## WHAT TO WORK ON
From the entries below, retype only the lines from the one with "where $r_M :M\otimes" through the one with "This implies the", exactly as written.

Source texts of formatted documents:
◇ ◇ ◇ ◇ ◇ ◇ ◇

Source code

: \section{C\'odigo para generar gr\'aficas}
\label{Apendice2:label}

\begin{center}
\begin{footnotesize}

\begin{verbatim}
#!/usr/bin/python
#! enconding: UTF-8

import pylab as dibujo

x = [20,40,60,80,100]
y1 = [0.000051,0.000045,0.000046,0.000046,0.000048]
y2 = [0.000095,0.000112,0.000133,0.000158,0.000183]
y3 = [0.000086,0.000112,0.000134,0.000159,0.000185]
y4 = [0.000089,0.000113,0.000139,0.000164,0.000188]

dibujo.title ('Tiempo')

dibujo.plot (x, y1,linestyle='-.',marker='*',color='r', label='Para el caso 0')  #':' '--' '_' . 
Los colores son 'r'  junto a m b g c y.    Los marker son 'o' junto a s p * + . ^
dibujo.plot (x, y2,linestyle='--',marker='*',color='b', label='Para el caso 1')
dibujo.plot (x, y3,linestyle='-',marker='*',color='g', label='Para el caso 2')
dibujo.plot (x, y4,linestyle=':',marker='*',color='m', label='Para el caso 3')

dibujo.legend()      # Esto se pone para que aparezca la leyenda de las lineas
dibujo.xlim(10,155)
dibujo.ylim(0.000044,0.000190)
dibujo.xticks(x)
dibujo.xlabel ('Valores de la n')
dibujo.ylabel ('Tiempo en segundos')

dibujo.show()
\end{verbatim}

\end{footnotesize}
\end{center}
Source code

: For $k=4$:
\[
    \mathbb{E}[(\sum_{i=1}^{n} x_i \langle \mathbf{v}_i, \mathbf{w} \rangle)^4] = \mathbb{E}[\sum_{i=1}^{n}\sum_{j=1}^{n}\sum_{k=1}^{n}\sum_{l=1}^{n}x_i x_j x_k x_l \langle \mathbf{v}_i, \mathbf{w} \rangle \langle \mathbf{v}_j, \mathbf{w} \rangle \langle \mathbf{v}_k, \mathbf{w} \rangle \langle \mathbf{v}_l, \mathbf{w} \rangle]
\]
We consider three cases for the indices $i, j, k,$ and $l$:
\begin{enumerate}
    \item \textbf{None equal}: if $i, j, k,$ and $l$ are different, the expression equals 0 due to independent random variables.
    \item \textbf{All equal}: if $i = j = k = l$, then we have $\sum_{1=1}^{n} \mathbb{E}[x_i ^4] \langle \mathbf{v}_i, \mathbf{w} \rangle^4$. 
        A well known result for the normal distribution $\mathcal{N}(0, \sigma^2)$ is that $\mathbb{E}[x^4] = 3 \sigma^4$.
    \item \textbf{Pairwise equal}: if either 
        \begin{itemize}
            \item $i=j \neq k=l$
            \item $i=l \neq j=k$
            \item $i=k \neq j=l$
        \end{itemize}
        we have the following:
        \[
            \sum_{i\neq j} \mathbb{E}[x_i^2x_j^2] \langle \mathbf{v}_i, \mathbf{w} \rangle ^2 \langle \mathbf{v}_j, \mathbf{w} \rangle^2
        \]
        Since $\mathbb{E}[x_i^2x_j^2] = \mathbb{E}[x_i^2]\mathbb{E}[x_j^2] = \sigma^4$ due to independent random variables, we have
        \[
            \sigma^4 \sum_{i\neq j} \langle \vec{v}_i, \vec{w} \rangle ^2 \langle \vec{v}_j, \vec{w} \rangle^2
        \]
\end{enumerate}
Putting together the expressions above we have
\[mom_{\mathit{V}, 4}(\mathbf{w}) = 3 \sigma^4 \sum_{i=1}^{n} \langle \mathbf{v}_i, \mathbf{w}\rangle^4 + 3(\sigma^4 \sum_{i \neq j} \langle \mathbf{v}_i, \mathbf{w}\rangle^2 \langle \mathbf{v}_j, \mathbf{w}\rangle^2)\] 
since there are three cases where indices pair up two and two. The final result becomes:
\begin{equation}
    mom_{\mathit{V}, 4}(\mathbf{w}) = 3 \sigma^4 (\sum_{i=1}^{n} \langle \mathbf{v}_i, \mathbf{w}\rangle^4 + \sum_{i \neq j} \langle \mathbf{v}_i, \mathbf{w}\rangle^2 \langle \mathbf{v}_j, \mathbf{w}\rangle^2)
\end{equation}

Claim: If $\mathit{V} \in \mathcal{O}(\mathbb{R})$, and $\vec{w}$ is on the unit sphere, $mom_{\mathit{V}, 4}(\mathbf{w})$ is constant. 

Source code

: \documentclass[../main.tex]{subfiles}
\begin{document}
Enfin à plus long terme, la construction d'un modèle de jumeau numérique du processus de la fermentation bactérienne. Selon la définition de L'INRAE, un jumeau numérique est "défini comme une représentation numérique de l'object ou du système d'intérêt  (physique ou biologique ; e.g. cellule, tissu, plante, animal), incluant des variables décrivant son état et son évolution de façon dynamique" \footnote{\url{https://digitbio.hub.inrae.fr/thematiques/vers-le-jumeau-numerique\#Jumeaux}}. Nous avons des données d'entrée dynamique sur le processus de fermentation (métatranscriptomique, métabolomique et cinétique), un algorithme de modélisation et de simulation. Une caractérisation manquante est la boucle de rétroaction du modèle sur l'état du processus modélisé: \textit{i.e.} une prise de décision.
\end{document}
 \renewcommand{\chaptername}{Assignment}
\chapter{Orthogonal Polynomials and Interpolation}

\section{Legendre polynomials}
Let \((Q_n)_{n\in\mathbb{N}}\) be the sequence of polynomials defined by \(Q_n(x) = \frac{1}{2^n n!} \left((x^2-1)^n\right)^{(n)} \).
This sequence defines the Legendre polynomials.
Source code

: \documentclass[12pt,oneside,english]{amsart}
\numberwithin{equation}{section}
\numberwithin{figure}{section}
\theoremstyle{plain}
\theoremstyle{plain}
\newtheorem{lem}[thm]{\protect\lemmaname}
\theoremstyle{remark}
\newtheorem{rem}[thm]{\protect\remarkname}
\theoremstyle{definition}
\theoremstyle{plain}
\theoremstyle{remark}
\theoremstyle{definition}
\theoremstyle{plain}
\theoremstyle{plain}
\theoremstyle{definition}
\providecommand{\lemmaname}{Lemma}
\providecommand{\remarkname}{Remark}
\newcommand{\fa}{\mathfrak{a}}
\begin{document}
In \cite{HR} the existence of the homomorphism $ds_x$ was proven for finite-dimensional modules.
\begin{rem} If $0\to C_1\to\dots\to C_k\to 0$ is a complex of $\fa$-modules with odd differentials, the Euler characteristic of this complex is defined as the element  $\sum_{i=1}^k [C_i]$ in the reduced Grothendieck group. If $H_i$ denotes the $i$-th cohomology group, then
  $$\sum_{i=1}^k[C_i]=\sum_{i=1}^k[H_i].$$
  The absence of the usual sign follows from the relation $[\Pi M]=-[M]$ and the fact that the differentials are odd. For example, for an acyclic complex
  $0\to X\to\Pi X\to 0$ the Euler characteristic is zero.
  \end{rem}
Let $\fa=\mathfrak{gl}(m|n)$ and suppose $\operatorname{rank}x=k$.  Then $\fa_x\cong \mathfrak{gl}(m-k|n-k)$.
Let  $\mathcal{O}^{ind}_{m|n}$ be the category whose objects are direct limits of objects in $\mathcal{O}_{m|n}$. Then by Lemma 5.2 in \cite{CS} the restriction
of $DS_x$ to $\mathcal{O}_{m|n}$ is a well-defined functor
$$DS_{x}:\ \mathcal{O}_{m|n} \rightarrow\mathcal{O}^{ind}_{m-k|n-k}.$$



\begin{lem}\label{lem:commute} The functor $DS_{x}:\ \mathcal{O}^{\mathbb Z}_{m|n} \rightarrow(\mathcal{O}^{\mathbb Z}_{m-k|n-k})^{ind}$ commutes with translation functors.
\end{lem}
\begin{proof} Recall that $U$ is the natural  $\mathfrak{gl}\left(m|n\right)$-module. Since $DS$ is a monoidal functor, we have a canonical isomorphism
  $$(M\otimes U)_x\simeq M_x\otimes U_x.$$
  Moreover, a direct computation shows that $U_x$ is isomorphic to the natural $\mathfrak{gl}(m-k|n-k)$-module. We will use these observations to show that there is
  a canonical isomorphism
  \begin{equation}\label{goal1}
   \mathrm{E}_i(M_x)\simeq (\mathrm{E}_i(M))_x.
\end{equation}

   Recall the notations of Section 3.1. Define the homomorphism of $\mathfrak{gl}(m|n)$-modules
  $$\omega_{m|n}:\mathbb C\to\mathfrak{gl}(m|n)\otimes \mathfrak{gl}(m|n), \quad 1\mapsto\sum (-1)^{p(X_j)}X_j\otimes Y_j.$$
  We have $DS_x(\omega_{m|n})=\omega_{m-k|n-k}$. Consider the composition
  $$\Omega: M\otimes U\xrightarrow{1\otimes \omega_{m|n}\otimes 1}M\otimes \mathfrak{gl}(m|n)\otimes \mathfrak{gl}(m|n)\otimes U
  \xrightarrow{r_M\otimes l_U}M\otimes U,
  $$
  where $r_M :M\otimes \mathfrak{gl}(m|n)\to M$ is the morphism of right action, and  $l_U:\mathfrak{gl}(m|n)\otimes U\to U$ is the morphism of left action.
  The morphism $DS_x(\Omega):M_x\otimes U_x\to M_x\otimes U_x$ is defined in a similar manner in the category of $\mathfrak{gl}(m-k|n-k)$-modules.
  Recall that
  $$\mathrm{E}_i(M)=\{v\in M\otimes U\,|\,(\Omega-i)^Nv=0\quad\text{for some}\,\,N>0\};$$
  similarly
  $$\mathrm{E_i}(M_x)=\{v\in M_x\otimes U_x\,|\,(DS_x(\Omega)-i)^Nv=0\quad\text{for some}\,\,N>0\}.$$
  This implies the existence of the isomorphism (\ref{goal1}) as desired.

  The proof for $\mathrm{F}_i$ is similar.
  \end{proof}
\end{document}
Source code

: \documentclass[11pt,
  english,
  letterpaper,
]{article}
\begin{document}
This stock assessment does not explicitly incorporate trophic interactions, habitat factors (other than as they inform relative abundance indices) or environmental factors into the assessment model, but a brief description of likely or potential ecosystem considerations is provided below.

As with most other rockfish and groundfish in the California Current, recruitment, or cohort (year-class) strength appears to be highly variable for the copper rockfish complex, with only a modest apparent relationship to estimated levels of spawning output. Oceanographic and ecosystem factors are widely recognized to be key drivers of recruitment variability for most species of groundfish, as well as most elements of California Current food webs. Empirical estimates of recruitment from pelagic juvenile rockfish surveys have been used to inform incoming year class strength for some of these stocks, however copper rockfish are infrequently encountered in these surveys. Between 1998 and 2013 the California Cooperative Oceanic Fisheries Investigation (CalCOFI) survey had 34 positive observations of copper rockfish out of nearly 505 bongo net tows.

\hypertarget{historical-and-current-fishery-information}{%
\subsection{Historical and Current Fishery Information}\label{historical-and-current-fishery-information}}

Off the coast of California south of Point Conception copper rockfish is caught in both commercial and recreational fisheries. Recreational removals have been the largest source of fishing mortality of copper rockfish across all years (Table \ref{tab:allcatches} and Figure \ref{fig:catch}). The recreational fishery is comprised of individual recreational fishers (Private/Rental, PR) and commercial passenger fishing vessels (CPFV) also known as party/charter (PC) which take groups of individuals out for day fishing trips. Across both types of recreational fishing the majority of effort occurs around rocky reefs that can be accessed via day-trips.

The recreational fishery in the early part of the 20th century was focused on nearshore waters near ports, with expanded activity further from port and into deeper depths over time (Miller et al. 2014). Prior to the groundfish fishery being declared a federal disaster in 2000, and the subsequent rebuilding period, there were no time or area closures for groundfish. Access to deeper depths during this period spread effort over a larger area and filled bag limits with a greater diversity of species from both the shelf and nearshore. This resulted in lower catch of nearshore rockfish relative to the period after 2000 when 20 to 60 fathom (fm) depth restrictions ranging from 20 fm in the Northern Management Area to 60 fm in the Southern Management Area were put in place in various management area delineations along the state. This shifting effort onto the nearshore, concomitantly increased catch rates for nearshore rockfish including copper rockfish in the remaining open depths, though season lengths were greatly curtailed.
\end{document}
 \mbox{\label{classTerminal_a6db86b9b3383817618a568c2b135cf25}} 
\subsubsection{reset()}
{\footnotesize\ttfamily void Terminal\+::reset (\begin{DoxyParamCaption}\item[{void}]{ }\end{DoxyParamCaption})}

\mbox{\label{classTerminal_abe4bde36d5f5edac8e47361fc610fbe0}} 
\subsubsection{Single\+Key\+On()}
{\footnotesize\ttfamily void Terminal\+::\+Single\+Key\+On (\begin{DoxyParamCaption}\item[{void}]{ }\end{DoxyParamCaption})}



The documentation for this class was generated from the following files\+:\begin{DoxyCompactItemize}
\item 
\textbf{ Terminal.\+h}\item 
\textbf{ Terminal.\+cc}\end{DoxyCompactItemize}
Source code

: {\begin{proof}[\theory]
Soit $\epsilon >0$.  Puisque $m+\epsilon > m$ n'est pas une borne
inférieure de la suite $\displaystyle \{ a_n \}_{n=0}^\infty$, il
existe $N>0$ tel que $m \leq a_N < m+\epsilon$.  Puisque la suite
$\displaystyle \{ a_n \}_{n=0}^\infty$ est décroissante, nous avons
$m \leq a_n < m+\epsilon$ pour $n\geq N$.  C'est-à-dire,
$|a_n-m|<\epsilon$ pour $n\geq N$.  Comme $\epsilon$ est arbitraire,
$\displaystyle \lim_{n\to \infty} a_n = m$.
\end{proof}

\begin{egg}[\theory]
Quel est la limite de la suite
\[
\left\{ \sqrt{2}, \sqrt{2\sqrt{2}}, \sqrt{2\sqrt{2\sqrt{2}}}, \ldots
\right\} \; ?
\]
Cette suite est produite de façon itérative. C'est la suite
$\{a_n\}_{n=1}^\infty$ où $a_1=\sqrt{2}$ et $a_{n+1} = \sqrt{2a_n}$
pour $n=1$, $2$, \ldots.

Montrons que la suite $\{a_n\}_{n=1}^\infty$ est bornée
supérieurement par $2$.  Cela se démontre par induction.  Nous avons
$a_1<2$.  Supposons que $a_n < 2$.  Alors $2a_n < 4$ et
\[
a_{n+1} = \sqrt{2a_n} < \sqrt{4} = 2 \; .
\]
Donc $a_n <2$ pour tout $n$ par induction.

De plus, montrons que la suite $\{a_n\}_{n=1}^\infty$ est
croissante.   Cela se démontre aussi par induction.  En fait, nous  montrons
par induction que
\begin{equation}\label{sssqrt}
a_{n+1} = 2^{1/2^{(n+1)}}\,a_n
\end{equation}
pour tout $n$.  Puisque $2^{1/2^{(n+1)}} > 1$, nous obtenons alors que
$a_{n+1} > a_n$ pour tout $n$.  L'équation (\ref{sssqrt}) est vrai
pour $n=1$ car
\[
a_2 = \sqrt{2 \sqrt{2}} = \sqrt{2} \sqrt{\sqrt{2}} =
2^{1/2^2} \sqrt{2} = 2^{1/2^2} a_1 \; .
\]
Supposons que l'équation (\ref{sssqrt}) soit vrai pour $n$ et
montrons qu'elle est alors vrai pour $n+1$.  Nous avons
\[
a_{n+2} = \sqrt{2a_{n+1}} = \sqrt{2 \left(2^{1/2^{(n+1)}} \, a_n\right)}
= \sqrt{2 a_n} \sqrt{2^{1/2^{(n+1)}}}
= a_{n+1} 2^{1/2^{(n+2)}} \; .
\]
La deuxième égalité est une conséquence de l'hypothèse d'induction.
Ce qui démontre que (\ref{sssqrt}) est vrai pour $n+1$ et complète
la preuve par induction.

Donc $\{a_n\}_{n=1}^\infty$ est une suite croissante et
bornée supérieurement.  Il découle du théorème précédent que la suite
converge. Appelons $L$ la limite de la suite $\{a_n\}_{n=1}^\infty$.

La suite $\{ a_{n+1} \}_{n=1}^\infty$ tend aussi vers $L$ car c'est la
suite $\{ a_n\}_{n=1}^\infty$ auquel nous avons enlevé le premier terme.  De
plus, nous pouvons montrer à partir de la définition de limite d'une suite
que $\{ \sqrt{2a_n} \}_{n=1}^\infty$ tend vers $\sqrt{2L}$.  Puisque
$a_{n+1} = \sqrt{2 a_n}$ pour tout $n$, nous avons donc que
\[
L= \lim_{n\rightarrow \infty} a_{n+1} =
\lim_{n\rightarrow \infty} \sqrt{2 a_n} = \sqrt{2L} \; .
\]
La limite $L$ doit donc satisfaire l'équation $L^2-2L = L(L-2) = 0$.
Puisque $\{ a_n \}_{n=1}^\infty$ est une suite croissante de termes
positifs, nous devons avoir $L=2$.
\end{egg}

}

◇ ◇ ◇ ◇ ◇ ◇ ◇

## YOUR SOLUTION
  where $r_M :M\otimes \mathfrak{gl}(m|n)\to M$ is the morphism of right action, and  $l_U:\mathfrak{gl}(m|n)\otimes U\to U$ is the morphism of left action.
  The morphism $DS_x(\Omega):M_x\otimes U_x\to M_x\otimes U_x$ is defined in a similar manner in the category of $\mathfrak{gl}(m-k|n-k)$-modules.
  Recall that
  $$\mathrm{E}_i(M)=\{v\in M\otimes U\,|\,(\Omega-i)^Nv=0\quad\text{for some}\,\,N>0\};$$
  similarly
  $$\mathrm{E_i}(M_x)=\{v\in M_x\otimes U_x\,|\,(DS_x(\Omega)-i)^Nv=0\quad\text{for some}\,\,N>0\}.$$
  This implies the existence of the isomorphism (\ref{goal1}) as desired.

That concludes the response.